# [WHAT TO PRODUCE]
The span to repeat in the listing below runs from the line containing "那么此时达到的是同样的效果，" to the line containing "刚刚我们说home student和home law马都是共同在home目录下面的。那么这个ETC", inclusive. Repeat it exactly, and only it.

*** Opening of DATA FOR PROCESSING ***

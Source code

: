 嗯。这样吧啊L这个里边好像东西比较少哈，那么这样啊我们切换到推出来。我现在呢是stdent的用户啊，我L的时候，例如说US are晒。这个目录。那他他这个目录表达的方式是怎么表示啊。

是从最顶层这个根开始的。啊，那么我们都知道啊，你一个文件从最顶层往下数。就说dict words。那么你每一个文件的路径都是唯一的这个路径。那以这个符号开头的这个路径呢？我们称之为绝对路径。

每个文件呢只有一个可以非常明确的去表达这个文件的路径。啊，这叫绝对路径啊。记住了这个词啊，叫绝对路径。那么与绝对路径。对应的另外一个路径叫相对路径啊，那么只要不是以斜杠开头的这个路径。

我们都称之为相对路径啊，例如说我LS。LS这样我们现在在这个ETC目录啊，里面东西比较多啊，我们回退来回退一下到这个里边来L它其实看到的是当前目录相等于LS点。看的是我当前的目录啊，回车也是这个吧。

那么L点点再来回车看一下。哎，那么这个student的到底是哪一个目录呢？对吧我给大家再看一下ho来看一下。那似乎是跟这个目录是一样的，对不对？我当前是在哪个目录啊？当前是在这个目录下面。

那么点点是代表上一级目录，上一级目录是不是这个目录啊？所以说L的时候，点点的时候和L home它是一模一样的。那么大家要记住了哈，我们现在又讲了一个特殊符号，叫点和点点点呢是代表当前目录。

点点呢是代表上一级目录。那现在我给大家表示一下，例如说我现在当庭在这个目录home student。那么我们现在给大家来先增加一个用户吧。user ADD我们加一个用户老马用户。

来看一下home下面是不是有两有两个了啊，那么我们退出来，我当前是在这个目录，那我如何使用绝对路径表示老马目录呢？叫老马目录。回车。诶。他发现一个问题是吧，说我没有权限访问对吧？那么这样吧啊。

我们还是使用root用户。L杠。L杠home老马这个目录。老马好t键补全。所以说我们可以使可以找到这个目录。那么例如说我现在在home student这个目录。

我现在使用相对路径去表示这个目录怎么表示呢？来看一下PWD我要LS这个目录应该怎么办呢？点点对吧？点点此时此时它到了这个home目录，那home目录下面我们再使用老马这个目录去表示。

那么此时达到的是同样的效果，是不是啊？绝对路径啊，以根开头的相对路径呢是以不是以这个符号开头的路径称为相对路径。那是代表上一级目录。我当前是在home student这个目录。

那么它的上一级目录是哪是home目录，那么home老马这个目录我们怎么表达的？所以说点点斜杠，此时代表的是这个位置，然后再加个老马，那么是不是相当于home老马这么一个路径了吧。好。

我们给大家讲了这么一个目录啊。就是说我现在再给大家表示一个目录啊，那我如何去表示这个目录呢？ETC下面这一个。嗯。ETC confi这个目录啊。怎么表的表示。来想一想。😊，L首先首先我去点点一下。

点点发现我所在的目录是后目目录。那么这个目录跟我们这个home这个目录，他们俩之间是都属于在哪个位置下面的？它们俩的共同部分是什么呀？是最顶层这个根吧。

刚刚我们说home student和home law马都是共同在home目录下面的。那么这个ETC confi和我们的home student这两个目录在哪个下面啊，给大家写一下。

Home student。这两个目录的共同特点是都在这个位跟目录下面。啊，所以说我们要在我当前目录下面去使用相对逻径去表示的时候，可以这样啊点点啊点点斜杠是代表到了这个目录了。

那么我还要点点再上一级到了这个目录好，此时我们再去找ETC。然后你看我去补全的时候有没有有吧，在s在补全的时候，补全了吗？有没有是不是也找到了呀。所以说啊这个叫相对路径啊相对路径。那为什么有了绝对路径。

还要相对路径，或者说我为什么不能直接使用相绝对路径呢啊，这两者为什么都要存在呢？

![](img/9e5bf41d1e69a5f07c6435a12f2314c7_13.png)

*** Close of DATA FOR PROCESSING ***
*** Opening of DATA FOR PROCESSING ***

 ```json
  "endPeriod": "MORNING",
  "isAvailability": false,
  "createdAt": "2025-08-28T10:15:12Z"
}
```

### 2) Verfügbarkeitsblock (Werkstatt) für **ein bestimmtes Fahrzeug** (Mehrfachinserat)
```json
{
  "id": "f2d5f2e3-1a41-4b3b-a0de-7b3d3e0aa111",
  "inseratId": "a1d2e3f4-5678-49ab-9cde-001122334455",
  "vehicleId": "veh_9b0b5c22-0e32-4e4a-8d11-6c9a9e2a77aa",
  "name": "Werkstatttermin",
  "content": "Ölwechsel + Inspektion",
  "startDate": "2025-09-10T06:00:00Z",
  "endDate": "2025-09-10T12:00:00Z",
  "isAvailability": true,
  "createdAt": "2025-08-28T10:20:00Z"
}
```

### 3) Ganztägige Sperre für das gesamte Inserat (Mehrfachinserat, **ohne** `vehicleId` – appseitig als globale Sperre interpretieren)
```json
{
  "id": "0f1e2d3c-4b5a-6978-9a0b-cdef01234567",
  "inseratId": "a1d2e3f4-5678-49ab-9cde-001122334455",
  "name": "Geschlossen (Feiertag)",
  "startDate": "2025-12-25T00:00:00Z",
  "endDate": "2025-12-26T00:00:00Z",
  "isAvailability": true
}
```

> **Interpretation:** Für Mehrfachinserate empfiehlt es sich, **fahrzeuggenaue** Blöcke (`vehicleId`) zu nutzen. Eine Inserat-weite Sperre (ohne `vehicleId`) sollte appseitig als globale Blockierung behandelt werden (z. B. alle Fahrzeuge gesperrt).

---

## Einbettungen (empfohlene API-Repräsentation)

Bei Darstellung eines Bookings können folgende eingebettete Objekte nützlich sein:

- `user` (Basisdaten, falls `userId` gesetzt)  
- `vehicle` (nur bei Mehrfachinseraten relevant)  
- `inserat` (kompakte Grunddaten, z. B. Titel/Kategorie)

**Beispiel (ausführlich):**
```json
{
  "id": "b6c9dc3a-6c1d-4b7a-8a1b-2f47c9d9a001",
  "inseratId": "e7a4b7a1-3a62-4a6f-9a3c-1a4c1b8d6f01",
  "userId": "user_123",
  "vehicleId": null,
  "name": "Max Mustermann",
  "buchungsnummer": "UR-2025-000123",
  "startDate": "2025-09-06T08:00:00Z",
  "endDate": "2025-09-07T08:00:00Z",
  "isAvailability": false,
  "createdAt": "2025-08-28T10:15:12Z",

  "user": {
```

*** Close of DATA FOR PROCESSING ***
*** Opening of DATA FOR PROCESSING ***

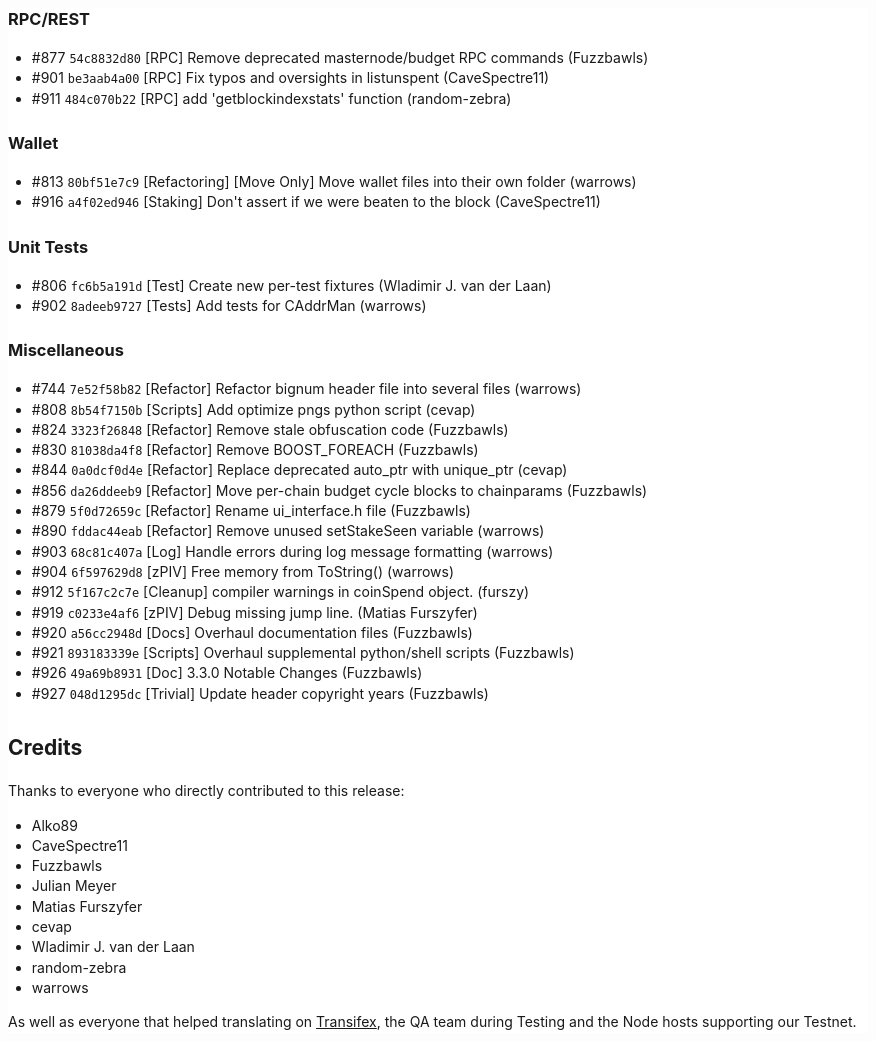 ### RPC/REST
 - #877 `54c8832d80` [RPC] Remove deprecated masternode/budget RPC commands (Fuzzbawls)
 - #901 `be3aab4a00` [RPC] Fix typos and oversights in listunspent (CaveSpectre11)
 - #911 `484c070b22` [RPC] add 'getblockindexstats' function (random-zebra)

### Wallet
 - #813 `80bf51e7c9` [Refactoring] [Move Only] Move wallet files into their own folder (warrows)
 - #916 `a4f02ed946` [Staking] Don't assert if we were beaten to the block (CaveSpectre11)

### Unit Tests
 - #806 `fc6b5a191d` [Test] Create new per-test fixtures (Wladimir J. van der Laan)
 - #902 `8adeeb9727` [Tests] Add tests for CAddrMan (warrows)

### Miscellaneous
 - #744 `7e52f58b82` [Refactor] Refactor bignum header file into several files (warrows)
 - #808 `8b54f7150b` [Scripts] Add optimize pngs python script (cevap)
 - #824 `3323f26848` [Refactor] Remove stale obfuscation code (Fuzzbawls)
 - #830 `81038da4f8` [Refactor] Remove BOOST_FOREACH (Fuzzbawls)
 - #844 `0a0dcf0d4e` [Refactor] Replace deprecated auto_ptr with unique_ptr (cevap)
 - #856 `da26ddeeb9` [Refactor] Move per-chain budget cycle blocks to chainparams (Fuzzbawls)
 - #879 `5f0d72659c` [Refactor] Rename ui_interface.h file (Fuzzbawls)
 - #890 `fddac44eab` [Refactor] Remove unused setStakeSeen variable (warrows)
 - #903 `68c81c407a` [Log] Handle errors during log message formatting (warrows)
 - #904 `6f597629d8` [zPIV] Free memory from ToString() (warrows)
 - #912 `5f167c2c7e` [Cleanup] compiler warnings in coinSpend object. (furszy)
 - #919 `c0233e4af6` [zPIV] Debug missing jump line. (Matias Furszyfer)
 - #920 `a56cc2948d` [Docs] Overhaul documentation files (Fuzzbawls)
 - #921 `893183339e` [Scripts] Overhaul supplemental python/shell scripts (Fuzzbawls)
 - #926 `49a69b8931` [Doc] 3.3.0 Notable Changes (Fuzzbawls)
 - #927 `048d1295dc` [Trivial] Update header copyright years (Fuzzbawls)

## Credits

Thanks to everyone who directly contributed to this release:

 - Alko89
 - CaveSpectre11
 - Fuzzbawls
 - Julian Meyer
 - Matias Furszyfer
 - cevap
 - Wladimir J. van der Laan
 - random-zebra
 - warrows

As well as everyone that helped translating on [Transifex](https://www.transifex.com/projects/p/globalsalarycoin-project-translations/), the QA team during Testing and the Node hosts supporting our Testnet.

*** Close of DATA FOR PROCESSING ***

# [ANSWER]
那么此时达到的是同样的效果，是不是啊？绝对路径啊，以根开头的相对路径呢是以不是以这个符号开头的路径称为相对路径。那是代表上一级目录。我当前是在home student这个目录。

那么它的上一级目录是哪是home目录，那么home老马这个目录我们怎么表达的？所以说点点斜杠，此时代表的是这个位置，然后再加个老马，那么是不是相当于home老马这么一个路径了吧。好。

我们给大家讲了这么一个目录啊。就是说我现在再给大家表示一个目录啊，那我如何去表示这个目录呢？ETC下面这一个。嗯。ETC confi这个目录啊。怎么表的表示。来想一想。😊，L首先首先我去点点一下。

点点发现我所在的目录是后目目录。那么这个目录跟我们这个home这个目录，他们俩之间是都属于在哪个位置下面的？它们俩的共同部分是什么呀？是最顶层这个根吧。

刚刚我们说home student和home law马都是共同在home目录下面的。那么这个ETC confi和我们的home student这两个目录在哪个下面啊，给大家写一下。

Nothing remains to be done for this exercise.